Por Antonio Aliberti

Decir que la obra de Antonin Artaud es inclasificable no es un modo de rehuir el análisis de sus textos, sino establecer desde el comienzo la dificultad de separar el nexo entre la obra y la vida de un hombre que vivió flagelándose y padeció por esa flagelación. A menudo nos preguntamos si la obra de Artaud es de un hombre lúcido o la de un loco; sin embargo sabemos que se escribe, en momentos lúcidos, es decir momentos en que la locura se ha alejado momentáneamente del hombre y ese hombre, con la lucidez del recuerdo de su locura (y en el caso de Artaud y algunos otros, con el terror de su locura), escribe.
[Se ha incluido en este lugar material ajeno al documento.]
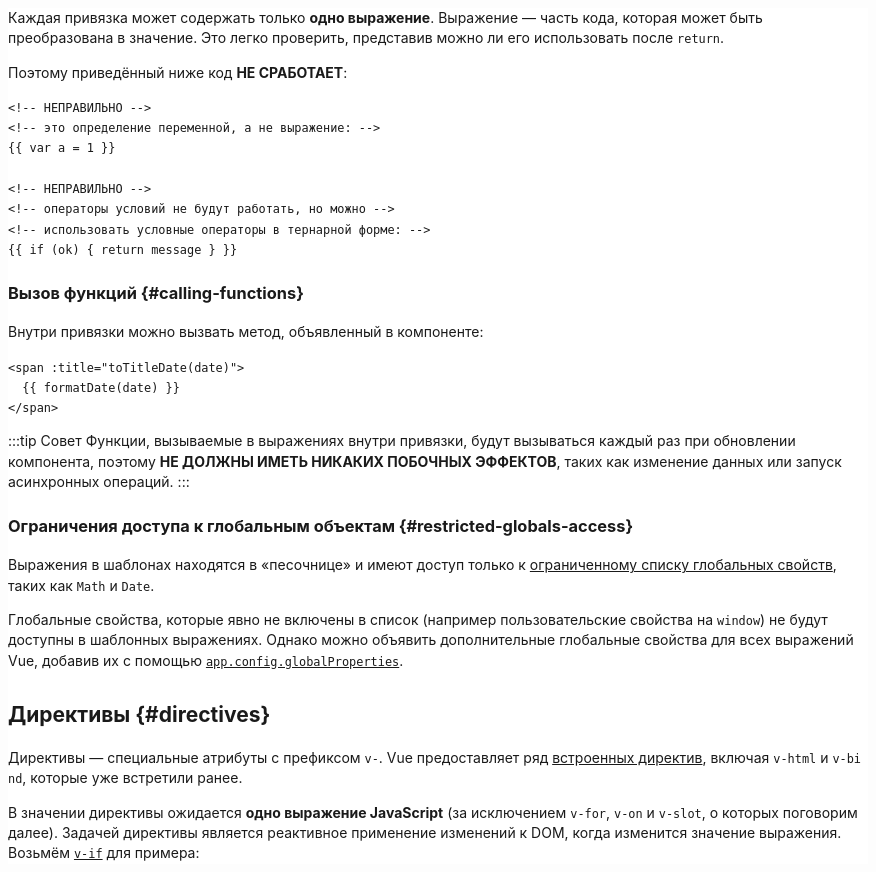 Каждая привязка может содержать только **одно выражение**. Выражение — часть кода, которая может быть преобразована в значение. Это легко проверить, представив можно ли его использовать после `return`.

Поэтому приведённый ниже код **НЕ СРАБОТАЕТ**:

```vue-html
<!-- НЕПРАВИЛЬНО -->
<!-- это определение переменной, а не выражение: -->
{{ var a = 1 }}

<!-- НЕПРАВИЛЬНО -->
<!-- операторы условий не будут работать, но можно -->
<!-- использовать условные операторы в тернарной форме: -->
{{ if (ok) { return message } }}
```

### Вызов функций {#calling-functions}

Внутри привязки можно вызвать метод, объявленный в компоненте:

```vue-html
<span :title="toTitleDate(date)">
  {{ formatDate(date) }}
</span>
```

:::tip Совет
Функции, вызываемые в выражениях внутри привязки, будут вызываться каждый раз при обновлении компонента, поэтому **НЕ ДОЛЖНЫ ИМЕТЬ НИКАКИХ ПОБОЧНЫХ ЭФФЕКТОВ**, таких как изменение данных или запуск асинхронных операций.
:::

### Ограничения доступа к глобальным объектам {#restricted-globals-access}

Выражения в шаблонах находятся в «песочнице» и имеют доступ только к [ограниченному списку глобальных свойств](https://github.com/vuejs/core/blob/main/packages/shared/src/globalsWhitelist.ts#L3), таких как `Math` и `Date`.

Глобальные свойства, которые явно не включены в список (например пользовательские свойства на `window`) не будут доступны в шаблонных выражениях. Однако можно объявить дополнительные глобальные свойства для всех выражений Vue, добавив их с помощью [`app.config.globalProperties`](/api/application.html#app-config-globalproperties).

## Директивы {#directives}

Директивы — специальные атрибуты с префиксом `v-`. Vue предоставляет ряд [встроенных директив](/api/built-in-directives.html), включая `v-html` и `v-bind`, которые уже встретили ранее.

В значении директивы ожидается **одно выражение JavaScript** (за исключением `v-for`, `v-on` и `v-slot`, о которых поговорим далее). Задачей директивы является реактивное применение изменений к DOM, когда изменится значение выражения. Возьмём [`v-if`](/api/built-in-directives.html#v-if) для примера:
Recordemos a Nietzsche que, en momentos lúcidos, escribía a la madre: “Madre, estoy loco!”. Incluso la enfermedad de Artaud no fue de aquellas que entrañan en un sentido psiquiátrico un déficit intelectual. Es un error creer que en semejante caso la ideación está comprometida a fondo y que todos los territorios que dependen de ella están alterados. Nada, nunca, es tan sencillo. En Artaud hay grandes extravíos de juicio acerca de los fines últimos, extremas violencias en un total desenfreno verbal manifestando una tensión interna ante la cual nada impedirá que nosotros nos sintamos estremecidos por mucho tiempo. Sin embargo, en algunas obras, Artaud muestra una asombrosa lucidez, como si el “recuerdo de su locura”, o lo que es peor, “la amenaza de su locura” lo volviera más lúcido, capaz de realizar obras como “Van Gogh el suicidado por la sociedad”. El grito de Artaud parte de las cavernas del ser, es una bandera calcinada.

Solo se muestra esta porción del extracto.